Appellants' last contention that the evidence is compatible with one of the appellants being guilty but not both has been answered adversely to appellants in their second contention challenging the sufficiency of the evidence to support the conviction.
The judgments are affirmed.
Opinion approved by the Court.NOTES
 Section 1.02(17) of the Controlled Substances Act provides:
"`Marihuana' means the plant Cannabis sativa L., whether growing or not; the seeds thereof; and every compound, manufacture, salt, derivative, mixture, or preparation of the plant, or its seeds. However, it does not include the resin extracted from any part of such plant or any compound, manufacture, salt, derivative, mixture, or preparation of the resin; nor does it include the mature stalks of the plant, fiber produced from the stalks, oil or cake made from the seeds of the plant, any other compound, manufacture, salt, derivative, mixture, or preparation of the mature stalks, fiber, oil, or cake, or the sterilized seed of the plant which is incapable of germination."

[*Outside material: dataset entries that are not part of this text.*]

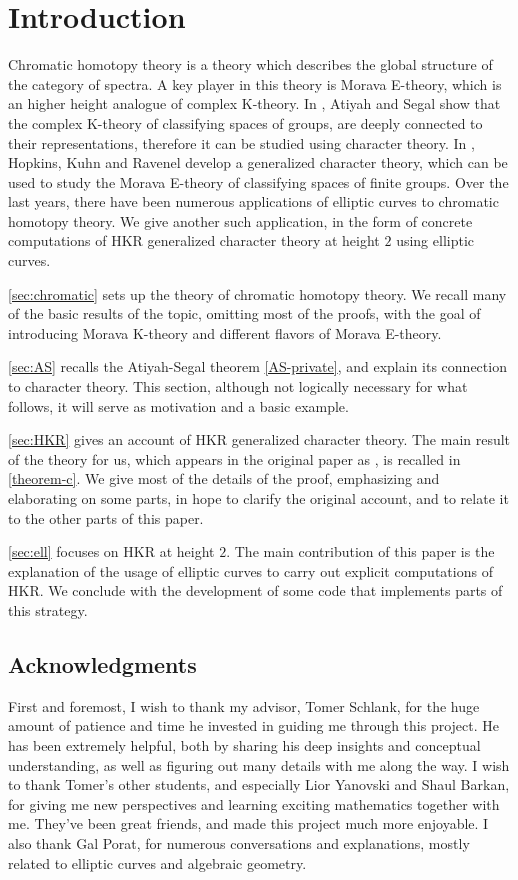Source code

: \section{Introduction}

Chromatic homotopy theory is a theory which describes the global structure of the category of spectra.
A key player in this theory is Morava E-theory, which is an higher height analogue of complex K-theory.
In \cite{AS}, Atiyah and Segal show that the complex K-theory of classifying spaces of groups, are deeply connected to their representations, therefore it can be studied using character theory.
In \cite{HKR}, Hopkins, Kuhn and Ravenel develop a generalized character theory, which can be used to study the Morava E-theory of classifying spaces of finite groups.
Over the last years, there have been numerous applications of elliptic curves to chromatic homotopy theory.
We give another such application, in the form of concrete computations of HKR generalized character theory at height $2$ using elliptic curves.

\cref{sec:chromatic} sets up the theory of chromatic homotopy theory.
We recall many of the basic results of the topic, omitting most of the proofs, with the goal of introducing Morava K-theory and different flavors of Morava E-theory.

\cref{sec:AS} recalls the Atiyah-Segal theorem \ref{AS-private}, and explain its connection to character theory.
This section, although not logically necessary for what follows, it will serve as motivation and a basic example.

\cref{sec:HKR} gives an account of HKR generalized character theory.
The main result of the theory for us, which appears in the original paper as \cite[Theorem C]{HKR}, is recalled in \cref{theorem-c}.
We give most of the details of the proof, emphasizing and elaborating on some parts, in hope to clarify the original account, and to relate it to the other parts of this paper.

\cref{sec:ell} focuses on HKR at height $2$.
The main contribution of this paper is the explanation of the usage of elliptic curves to carry out explicit computations of HKR.
We conclude with the development of some code that implements parts of this strategy.



\subsection*{Acknowledgments}

First and foremost, I wish to thank my advisor, Tomer Schlank, for the huge amount of patience and time he invested in guiding me through this project.
He has been extremely helpful, both by sharing his deep insights and conceptual understanding, as well as figuring out many details with me along the way.
I wish to thank Tomer's other students, and especially Lior Yanovski and Shaul Barkan, for giving me new perspectives and learning exciting mathematics together with me.
They've been great friends, and made this project much more enjoyable.
I also thank Gal Porat, for numerous conversations and explanations, mostly related to elliptic curves and algebraic geometry.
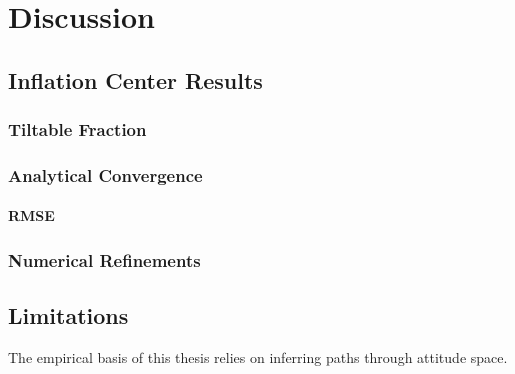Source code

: \chapter{Discussion}\label{cha:discussion}

\section{Inflation Center Results}

\subsection{Tiltable Fraction}\label{sec:tiltable-fraction}

\subsection{Analytical Convergence}\label{sec:convergence}

\subsubsection{\acs{RMSE}}\label{sec:rmse}

\subsection{Numerical Refinements}

\section{Limitations}

The empirical basis of this thesis relies on inferring paths through attitude space.

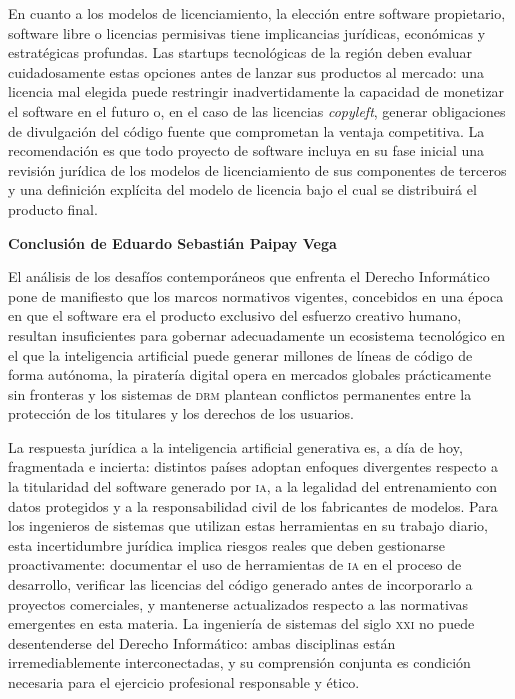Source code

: \documentclass[11pt,a4paper]{report}
\begin{document}
En cuanto a los modelos de licenciamiento, la elección entre software propietario, software libre o licencias permisivas tiene implicancias jurídicas, económicas y estratégicas profundas. Las startups tecnológicas de la región deben evaluar cuidadosamente estas opciones antes de lanzar sus productos al mercado: una licencia mal elegida puede restringir inadvertidamente la capacidad de monetizar el software en el futuro o, en el caso de las licencias \textit{copyleft}, generar obligaciones de divulgación del código fuente que comprometan la ventaja competitiva. La recomendación es que todo proyecto de software incluya en su fase inicial una revisión jurídica de los modelos de licenciamiento de sus componentes de terceros y una definición explícita del modelo de licencia bajo el cual se distribuirá el producto final.

\vspace{0.8cm}

\noindent\textbf{Conclusión de Eduardo Sebastián Paipay Vega}

\smallskip

El análisis de los desafíos contemporáneos que enfrenta el Derecho Informático pone de manifiesto que los marcos normativos vigentes, concebidos en una época en que el software era el producto exclusivo del esfuerzo creativo humano, resultan insuficientes para gobernar adecuadamente un ecosistema tecnológico en el que la inteligencia artificial puede generar millones de líneas de código de forma autónoma, la piratería digital opera en mercados globales prácticamente sin fronteras y los sistemas de \textsc{drm} plantean conflictos permanentes entre la protección de los titulares y los derechos de los usuarios.

La respuesta jurídica a la inteligencia artificial generativa es, a día de hoy, fragmentada e incierta: distintos países adoptan enfoques divergentes respecto a la titularidad del software generado por \textsc{ia}, a la legalidad del entrenamiento con datos protegidos y a la responsabilidad civil de los fabricantes de modelos. Para los ingenieros de sistemas que utilizan estas herramientas en su trabajo diario, esta incertidumbre jurídica implica riesgos reales que deben gestionarse proactivamente: documentar el uso de herramientas de \textsc{ia} en el proceso de desarrollo, verificar las licencias del código generado antes de incorporarlo a proyectos comerciales, y mantenerse actualizados respecto a las normativas emergentes en esta materia. La ingeniería de sistemas del siglo \textsc{xxi} no puede desentenderse del Derecho Informático: ambas disciplinas están irremediablemente interconectadas, y su comprensión conjunta es condición necesaria para el ejercicio profesional responsable y ético.
\end{document}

21 U.S.C. Sec. 802(15), provides:
"The term `marihuana' means all parts of the plant Cannabis sativa L., whether growing or not; the seeds thereof; the resin extracted from any part of such plant; and every compound, manufacture, salt, derivative, mixture, or preparation of such plant, its seeds or resin. Such term does not include the mature stalks of such plant, fiber produced from such stalks, oil or cake made from the seeds of such plant, any other compound, manufacture, salt, derivative, mixture, or preparation of such mature stalks (except the resin extracted therefrom), fiber, oil, or cake, or the sterilized seeds of such plant which is incapable of germination."